**Task directions**
Below are entries; output exactly the lines from the one with "test module is" to the one with "koje se uvozi.", both included, and nothing else.

Data excerpts:
>>>>
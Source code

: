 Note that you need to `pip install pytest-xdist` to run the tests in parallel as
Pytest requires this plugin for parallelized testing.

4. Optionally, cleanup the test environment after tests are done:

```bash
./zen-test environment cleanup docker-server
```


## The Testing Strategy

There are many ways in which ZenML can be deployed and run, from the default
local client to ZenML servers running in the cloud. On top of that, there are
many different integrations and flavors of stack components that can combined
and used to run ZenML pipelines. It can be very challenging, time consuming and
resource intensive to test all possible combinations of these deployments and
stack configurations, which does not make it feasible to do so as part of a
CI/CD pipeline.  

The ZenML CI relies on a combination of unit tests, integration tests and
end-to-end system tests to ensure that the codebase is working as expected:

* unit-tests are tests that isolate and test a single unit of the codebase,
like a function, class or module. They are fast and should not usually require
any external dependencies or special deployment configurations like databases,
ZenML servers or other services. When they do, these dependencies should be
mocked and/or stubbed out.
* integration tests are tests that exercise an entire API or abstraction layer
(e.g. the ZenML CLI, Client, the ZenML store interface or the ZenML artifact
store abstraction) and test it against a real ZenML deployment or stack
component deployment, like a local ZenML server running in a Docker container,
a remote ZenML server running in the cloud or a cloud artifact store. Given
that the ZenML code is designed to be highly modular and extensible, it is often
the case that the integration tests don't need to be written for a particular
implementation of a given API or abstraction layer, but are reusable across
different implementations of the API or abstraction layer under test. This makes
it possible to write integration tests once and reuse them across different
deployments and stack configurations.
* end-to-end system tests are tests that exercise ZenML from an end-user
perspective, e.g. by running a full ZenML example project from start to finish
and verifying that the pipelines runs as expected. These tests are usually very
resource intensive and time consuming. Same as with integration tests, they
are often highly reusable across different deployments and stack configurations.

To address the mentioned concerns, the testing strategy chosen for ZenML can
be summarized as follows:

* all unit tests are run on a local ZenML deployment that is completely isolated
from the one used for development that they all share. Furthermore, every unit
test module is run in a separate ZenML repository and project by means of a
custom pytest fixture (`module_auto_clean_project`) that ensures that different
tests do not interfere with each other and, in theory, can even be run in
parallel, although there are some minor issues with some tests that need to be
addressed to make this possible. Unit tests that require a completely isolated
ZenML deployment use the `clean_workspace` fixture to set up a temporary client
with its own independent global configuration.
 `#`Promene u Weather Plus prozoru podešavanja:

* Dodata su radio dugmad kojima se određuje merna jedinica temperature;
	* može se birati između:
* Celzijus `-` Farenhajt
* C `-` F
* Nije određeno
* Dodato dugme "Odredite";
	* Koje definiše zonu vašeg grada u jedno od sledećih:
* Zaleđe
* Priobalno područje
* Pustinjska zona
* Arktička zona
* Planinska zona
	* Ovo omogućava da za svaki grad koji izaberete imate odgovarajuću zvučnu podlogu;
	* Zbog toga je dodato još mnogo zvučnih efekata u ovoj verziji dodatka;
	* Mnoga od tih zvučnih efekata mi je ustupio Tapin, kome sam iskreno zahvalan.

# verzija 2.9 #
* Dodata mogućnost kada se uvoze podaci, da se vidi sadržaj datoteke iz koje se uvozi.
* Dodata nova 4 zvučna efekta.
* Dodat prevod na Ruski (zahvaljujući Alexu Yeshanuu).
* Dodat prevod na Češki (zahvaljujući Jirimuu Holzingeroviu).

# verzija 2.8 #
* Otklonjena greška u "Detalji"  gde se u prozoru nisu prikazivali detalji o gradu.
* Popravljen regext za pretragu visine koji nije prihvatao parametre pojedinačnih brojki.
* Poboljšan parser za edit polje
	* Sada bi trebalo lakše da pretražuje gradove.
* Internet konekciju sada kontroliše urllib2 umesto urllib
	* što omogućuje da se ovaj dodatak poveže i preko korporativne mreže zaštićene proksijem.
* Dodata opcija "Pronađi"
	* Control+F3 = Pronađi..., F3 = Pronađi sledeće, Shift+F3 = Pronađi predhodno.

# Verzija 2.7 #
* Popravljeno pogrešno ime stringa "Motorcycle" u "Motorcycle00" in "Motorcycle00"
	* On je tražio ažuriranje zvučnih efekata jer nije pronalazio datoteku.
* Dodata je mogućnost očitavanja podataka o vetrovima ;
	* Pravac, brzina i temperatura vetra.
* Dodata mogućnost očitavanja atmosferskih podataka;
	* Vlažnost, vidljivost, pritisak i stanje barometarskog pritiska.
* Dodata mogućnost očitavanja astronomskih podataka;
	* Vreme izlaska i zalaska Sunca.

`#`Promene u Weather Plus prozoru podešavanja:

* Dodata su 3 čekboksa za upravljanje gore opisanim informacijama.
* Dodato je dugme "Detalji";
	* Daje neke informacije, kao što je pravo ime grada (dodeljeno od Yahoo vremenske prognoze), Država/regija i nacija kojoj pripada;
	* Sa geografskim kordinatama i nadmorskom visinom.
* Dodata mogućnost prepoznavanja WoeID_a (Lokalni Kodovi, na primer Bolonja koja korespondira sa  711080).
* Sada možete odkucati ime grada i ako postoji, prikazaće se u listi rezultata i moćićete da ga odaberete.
<<<<
**Response to the exercise**
test module is run in a separate ZenML repository and project by means of a
custom pytest fixture (`module_auto_clean_project`) that ensures that different
tests do not interfere with each other and, in theory, can even be run in
parallel, although there are some minor issues with some tests that need to be
addressed to make this possible. Unit tests that require a completely isolated
ZenML deployment use the `clean_workspace` fixture to set up a temporary client
with its own independent global configuration.
 `#`Promene u Weather Plus prozoru podešavanja:

* Dodata su radio dugmad kojima se određuje merna jedinica temperature;
	* može se birati između:
* Celzijus `-` Farenhajt
* C `-` F
* Nije određeno
* Dodato dugme "Odredite";
	* Koje definiše zonu vašeg grada u jedno od sledećih:
* Zaleđe
* Priobalno područje
* Pustinjska zona
* Arktička zona
* Planinska zona
	* Ovo omogućava da za svaki grad koji izaberete imate odgovarajuću zvučnu podlogu;
	* Zbog toga je dodato još mnogo zvučnih efekata u ovoj verziji dodatka;
	* Mnoga od tih zvučnih efekata mi je ustupio Tapin, kome sam iskreno zahvalan.

# verzija 2.9 #
* Dodata mogućnost kada se uvoze podaci, da se vidi sadržaj datoteke iz koje se uvozi.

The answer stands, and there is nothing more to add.